[Data provided Boundary: Start]

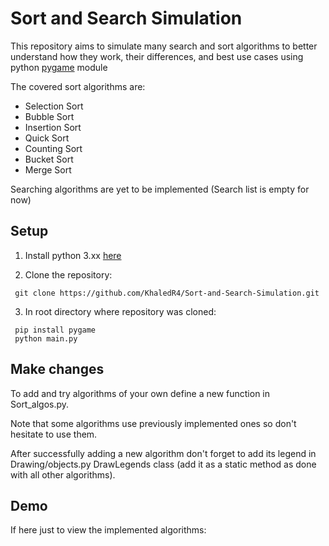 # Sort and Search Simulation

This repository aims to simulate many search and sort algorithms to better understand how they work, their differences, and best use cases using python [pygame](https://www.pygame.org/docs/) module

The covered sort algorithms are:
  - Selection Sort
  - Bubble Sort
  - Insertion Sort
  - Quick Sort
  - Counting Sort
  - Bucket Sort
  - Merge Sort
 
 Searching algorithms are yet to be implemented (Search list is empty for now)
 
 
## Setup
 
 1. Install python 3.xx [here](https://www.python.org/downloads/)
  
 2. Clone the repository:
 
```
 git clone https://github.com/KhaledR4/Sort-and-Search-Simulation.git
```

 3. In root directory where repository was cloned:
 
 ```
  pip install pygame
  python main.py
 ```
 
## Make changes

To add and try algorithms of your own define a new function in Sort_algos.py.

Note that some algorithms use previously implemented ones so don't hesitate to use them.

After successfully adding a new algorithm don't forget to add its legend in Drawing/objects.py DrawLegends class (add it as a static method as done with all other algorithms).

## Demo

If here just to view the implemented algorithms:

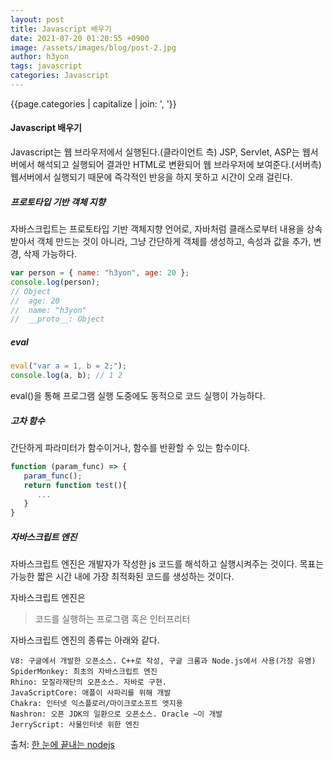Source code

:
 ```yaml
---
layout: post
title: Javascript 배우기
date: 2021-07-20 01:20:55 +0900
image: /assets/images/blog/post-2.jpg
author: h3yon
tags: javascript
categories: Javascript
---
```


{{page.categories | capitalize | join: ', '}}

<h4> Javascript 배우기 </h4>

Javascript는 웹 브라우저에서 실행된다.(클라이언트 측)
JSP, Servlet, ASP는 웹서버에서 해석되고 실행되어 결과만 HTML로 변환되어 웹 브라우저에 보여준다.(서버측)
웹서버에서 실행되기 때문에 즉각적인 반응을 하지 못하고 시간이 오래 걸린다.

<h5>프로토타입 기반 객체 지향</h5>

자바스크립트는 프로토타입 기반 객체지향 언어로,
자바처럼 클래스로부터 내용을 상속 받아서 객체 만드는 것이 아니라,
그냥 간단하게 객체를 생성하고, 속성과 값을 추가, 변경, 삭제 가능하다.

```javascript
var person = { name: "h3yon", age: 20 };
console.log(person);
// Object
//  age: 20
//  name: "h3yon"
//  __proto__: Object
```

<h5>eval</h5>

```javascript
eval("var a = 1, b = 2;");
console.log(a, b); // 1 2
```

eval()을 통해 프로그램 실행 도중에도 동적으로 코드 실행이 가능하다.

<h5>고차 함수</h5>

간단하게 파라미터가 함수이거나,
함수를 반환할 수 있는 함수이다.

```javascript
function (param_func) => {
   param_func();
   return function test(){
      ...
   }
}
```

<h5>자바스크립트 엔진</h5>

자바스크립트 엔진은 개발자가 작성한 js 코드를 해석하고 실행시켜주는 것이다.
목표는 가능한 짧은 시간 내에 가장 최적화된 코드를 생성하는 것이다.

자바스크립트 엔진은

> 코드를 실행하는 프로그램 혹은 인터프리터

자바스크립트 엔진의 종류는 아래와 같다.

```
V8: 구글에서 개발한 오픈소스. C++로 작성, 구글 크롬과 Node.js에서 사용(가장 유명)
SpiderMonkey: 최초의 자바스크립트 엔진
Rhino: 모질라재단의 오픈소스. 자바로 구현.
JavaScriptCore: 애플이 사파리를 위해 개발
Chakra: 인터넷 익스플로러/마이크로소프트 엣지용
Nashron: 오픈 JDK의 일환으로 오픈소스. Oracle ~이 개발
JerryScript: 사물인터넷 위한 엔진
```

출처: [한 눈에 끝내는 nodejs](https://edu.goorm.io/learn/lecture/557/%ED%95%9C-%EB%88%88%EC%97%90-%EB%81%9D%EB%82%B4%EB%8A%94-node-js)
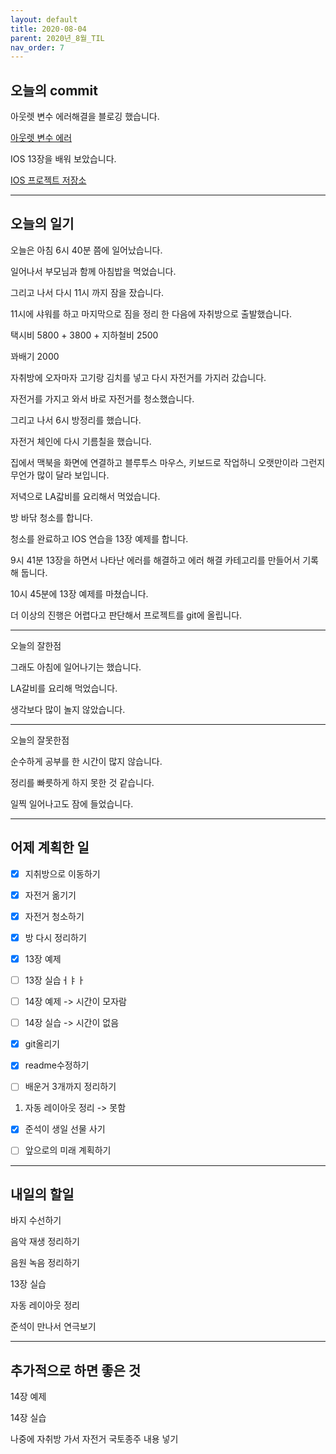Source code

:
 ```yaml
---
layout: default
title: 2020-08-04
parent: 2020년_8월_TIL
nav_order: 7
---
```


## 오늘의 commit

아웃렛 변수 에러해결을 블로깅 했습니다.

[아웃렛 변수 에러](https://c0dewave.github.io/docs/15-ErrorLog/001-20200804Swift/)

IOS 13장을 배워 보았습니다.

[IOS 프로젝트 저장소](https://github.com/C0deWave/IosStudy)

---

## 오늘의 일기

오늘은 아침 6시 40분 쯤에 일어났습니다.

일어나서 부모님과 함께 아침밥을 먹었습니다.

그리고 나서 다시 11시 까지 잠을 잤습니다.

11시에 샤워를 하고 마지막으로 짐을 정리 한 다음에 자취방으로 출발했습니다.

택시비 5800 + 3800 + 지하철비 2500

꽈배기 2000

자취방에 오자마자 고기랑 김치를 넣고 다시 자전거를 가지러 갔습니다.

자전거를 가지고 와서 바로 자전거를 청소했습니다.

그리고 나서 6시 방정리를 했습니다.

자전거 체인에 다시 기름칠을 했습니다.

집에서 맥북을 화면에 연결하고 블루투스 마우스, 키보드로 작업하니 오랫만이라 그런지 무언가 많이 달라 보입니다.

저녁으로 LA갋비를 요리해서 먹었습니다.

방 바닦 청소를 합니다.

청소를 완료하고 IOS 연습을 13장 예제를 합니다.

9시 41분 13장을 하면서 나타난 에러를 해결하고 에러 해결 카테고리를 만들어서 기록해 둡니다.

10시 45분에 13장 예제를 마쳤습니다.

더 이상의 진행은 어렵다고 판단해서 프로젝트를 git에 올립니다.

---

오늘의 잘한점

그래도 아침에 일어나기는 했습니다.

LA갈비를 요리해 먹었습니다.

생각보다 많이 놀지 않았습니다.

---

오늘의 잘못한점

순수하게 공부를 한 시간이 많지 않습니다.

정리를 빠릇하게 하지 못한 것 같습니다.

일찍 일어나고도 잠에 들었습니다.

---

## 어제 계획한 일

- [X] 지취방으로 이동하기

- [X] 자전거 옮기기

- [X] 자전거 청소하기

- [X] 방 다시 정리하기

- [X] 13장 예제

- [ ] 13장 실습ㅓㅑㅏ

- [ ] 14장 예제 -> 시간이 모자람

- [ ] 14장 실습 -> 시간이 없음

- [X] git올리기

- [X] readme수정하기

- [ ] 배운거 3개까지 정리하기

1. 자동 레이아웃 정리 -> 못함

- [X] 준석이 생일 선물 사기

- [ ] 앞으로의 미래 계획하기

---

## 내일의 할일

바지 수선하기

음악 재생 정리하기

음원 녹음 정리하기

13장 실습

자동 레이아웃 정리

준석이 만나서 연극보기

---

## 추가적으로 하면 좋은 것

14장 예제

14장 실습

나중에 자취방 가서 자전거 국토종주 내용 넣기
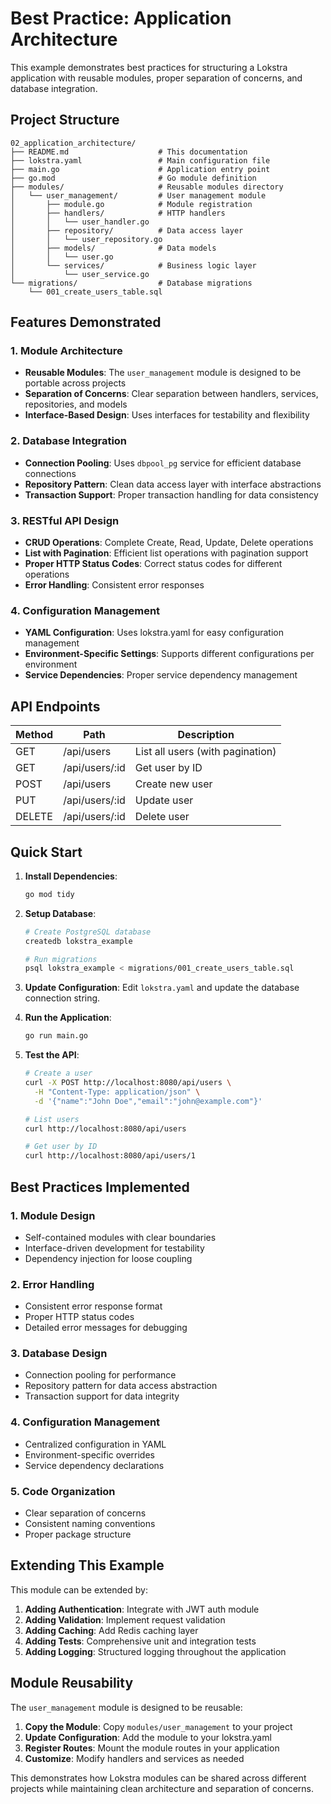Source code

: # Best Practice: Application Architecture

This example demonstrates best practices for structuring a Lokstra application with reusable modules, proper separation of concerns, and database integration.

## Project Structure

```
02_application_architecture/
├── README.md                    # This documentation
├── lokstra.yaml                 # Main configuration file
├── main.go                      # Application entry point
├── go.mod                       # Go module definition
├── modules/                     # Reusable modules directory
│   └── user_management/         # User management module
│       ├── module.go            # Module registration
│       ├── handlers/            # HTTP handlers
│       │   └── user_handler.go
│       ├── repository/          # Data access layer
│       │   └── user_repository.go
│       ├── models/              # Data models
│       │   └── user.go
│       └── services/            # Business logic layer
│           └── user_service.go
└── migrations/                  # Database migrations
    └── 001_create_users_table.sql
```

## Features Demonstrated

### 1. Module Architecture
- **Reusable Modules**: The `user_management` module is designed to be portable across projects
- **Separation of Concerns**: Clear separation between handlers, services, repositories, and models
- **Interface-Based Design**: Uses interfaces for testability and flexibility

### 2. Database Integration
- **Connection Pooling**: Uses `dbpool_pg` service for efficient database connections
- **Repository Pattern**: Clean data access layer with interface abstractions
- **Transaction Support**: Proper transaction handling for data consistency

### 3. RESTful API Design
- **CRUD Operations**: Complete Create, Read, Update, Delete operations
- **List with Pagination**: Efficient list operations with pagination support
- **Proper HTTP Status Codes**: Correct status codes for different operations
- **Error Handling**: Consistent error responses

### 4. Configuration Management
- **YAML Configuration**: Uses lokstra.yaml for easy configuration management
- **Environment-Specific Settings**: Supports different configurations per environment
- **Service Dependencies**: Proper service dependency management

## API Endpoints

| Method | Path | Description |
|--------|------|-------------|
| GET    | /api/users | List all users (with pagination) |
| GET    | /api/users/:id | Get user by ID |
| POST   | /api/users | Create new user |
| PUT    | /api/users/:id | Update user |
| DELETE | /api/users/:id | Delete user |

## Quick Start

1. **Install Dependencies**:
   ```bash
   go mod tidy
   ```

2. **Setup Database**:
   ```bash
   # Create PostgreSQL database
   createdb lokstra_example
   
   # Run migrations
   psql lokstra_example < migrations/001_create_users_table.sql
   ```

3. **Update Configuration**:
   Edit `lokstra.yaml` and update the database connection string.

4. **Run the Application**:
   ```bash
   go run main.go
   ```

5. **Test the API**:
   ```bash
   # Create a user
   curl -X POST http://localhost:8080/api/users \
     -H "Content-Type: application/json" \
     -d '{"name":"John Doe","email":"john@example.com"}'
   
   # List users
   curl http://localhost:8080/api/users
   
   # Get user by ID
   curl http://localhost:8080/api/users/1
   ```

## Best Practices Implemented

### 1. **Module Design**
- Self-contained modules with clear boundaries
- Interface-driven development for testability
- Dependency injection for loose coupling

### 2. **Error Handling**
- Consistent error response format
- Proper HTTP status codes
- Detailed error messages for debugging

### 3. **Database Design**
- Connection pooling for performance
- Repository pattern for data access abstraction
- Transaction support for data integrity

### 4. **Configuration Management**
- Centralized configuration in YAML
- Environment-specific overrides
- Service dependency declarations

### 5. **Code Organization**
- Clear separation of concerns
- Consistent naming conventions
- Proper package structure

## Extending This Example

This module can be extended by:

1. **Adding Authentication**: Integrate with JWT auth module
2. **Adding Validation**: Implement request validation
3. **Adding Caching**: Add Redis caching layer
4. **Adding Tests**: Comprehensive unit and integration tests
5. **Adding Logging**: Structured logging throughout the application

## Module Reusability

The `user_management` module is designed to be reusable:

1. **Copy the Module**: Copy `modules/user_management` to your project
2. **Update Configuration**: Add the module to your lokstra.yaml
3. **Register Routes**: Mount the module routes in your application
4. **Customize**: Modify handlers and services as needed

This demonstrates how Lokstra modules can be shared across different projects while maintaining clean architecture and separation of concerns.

[Data provided Boundary: End]

● **Work task**:
Your output is the lines from the top of the entries through the line containing "This repository aims", exactly as they stand. No pictures belong in it.

● **Solution for this task**:
 # Sort and Search Simulation

This repository aims to simulate many search and sort algorithms to better understand how they work, their differences, and best use cases using python [pygame](https://www.pygame.org/docs/) module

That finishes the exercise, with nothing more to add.